You will also be working with Spark (in Python!), so you may need to brush up a bit on your Python! To be able to run Spark, you must create a virtual environment using the correct version of Python. This can be done as such:
$ conda create --name lab14env python=2.7
Respond to the prompt to install packages with “y” (with no quotes). You can (and should) ignore any warnings about conda being out of date. These will take about 30 seconds to install. Finally, run the following command to activate the virtual environment:
$ source activate lab14env
This will put you in a virtual environment needed for this lab. Please
remember that if you exit the virtual environment and want to return to work on
the lab, you must re-run source activate lab14env
first for Spark to work
In addition, when logged into the Hive machines, run the following command in your Terminal:
$ export JAVA_HOME=/usr/lib/jvm/java-8-openjdk-amd64
If you do not do this, Spark will throw an error about being unable to find the correct Java version.
In lecture we’ve exposed you to cluster computing (in particular, the MapReduce framework), how it is set up and executed, but now it’s time to get some hands-on experience running programs with a cluster computing framework!
In this lab, we will be introducing you to a cluster computing framework called Spark. Spark was developed right here at Berkeley before being donated to the Apache Software Foundation in 2013. We will be writing Python code to run in Spark to give us some practice in writing Map and Reduce routines.
Spark has it’s own website, so you are free to try to install it onto your local machines, although it may be easier to ssh into the lab computers to complete this lab.
When using Spark, avoid using global variables!

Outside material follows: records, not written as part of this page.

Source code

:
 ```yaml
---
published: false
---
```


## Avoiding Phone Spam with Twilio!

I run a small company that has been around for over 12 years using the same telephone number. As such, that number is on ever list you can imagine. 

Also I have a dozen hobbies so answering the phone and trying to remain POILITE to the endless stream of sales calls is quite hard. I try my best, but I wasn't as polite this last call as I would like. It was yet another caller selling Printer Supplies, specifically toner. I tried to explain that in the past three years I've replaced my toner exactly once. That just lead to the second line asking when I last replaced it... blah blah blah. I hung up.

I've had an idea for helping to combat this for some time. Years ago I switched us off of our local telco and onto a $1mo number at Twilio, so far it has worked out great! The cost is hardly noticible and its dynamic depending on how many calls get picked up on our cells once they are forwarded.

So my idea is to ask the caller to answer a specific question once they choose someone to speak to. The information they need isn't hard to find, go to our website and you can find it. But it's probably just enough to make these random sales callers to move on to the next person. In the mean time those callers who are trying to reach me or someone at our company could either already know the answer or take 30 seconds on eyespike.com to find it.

This defeats the purpose of having multiple tasks running in parallel and creates a bottleneck when multiple tasks try to access the same global variable. As a result, most algorithms will be implemented without the use of global variables.
A quickstart programming guide for Spark (click the Python tab to see the Python code) is available here!

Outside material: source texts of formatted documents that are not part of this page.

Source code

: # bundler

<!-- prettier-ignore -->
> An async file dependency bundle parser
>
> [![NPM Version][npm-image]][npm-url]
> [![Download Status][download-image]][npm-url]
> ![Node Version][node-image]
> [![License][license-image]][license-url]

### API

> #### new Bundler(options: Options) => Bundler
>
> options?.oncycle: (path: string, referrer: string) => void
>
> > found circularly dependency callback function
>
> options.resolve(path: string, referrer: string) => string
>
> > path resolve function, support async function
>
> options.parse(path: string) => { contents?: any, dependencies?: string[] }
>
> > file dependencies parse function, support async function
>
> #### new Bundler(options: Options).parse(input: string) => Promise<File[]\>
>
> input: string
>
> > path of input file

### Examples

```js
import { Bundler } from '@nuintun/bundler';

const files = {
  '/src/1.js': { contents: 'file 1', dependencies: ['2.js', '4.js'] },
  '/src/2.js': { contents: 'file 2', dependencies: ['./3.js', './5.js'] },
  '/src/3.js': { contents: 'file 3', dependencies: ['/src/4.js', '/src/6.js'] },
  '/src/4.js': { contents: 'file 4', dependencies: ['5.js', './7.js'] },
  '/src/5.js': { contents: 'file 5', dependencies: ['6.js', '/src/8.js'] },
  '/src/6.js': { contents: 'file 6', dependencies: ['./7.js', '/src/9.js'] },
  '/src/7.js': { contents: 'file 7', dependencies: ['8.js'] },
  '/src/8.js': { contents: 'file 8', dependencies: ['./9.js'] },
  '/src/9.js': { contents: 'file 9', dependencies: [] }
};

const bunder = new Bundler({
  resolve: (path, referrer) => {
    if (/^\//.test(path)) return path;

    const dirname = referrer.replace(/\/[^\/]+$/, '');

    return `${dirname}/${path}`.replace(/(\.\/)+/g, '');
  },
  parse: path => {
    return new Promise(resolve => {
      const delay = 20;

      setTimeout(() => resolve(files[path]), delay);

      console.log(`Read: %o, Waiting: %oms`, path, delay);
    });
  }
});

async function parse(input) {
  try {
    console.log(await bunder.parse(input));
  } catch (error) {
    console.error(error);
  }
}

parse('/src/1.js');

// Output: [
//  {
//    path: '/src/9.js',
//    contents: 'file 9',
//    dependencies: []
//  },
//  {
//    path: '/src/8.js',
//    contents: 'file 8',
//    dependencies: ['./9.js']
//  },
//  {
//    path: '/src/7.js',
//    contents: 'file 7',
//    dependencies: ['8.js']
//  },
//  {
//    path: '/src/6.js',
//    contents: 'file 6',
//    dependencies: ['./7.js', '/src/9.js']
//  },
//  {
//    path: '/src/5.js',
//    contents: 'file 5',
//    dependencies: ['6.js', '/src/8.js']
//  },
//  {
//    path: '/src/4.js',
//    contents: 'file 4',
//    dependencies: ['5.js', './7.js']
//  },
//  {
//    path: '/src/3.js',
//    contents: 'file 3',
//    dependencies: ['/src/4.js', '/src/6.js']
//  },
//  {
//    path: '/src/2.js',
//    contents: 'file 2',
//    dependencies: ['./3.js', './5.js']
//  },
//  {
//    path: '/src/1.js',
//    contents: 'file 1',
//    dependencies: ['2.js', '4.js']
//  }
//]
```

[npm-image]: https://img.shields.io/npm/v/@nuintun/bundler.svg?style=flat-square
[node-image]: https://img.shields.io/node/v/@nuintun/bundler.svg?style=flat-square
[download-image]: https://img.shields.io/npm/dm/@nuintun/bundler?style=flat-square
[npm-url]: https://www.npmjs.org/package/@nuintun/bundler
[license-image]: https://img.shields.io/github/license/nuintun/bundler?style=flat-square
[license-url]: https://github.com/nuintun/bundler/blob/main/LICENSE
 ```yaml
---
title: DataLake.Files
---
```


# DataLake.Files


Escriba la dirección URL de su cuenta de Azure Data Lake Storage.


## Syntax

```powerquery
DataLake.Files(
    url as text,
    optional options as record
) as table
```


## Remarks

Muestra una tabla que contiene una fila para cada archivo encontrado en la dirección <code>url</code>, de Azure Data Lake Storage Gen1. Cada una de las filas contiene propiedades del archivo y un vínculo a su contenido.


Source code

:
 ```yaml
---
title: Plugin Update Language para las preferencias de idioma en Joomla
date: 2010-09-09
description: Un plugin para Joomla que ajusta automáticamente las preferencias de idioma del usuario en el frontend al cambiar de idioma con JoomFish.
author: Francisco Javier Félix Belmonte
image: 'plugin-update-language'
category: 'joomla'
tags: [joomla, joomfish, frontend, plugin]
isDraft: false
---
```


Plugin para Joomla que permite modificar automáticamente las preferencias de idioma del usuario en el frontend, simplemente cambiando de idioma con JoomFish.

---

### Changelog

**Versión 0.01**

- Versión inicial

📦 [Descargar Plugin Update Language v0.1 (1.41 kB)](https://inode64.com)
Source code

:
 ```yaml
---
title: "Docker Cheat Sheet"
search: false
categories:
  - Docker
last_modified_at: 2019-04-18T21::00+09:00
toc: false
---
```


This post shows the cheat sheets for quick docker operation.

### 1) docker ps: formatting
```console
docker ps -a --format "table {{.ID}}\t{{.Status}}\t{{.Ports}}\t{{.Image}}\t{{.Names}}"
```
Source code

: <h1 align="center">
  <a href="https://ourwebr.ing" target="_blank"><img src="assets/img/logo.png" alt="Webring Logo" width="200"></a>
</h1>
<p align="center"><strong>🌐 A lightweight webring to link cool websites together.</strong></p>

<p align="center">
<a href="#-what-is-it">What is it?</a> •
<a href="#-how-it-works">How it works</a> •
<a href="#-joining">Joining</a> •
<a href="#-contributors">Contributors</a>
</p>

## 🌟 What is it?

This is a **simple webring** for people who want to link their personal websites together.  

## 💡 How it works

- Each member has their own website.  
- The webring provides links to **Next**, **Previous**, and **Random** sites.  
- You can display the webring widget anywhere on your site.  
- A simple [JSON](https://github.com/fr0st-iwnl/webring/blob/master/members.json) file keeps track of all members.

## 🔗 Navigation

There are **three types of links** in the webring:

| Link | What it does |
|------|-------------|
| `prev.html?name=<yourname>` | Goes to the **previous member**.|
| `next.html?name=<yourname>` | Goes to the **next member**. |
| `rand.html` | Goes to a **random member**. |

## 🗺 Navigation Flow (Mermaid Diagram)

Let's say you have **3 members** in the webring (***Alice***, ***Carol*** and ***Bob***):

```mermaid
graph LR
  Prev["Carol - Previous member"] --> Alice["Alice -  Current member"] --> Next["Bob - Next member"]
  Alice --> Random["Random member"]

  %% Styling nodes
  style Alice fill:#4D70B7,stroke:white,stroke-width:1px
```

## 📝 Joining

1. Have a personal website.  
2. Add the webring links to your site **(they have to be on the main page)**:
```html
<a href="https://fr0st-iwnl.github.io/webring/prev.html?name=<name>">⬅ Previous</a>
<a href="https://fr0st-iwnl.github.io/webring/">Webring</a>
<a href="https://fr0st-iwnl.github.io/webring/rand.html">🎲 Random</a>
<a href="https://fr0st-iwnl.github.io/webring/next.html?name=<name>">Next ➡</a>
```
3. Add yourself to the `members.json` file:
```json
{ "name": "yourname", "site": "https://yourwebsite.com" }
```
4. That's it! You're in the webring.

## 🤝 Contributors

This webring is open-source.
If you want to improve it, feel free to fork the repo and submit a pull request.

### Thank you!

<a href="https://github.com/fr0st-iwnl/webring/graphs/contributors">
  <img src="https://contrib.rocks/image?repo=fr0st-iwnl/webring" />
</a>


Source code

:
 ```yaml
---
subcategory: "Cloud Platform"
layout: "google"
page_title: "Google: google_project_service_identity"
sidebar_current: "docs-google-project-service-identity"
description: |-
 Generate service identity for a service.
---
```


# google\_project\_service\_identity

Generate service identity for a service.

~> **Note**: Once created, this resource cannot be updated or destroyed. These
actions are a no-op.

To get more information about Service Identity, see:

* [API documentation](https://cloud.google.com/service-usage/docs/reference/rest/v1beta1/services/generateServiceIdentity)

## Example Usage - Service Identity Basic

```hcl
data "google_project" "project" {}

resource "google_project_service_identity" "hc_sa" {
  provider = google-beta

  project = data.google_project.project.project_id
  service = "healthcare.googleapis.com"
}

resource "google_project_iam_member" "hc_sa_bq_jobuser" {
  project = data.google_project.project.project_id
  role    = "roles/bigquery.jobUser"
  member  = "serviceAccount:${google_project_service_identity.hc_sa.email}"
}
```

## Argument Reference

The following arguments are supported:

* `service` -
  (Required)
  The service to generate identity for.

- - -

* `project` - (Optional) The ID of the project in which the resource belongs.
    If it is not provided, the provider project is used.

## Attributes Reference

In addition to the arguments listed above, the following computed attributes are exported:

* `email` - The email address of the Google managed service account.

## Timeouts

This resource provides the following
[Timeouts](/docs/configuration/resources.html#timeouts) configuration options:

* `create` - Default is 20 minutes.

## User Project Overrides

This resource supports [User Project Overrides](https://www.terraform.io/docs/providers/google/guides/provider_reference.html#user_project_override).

The version of Spark we will be using will be 1.1.0 and the link to the API documentation is available here (Note that the docs likely say a different version, but the API should be compatible).
Note: Different exercises may be solvable or needed to be solved by reconsidering how map(), flat_map() and reduce() are implemented and called and in which order, so keep this in mind when calling whichever you must use.
The following exercises use sample input files, which can be found in
seqFiles/
.
billOfRights.txt.seq
– the first 10 Amendments of the US constitution split into separate documents (a very small input)complete-works-mark-twain.txt.seq
– The Complete Works of Mark Twain (a medium-sized input)Notice the .seq
extension, which signifies a sequence file that is readable
by Spark. These are NOT human-readable. Spark supports other input formats, but
you will not need to worry about that for this lab.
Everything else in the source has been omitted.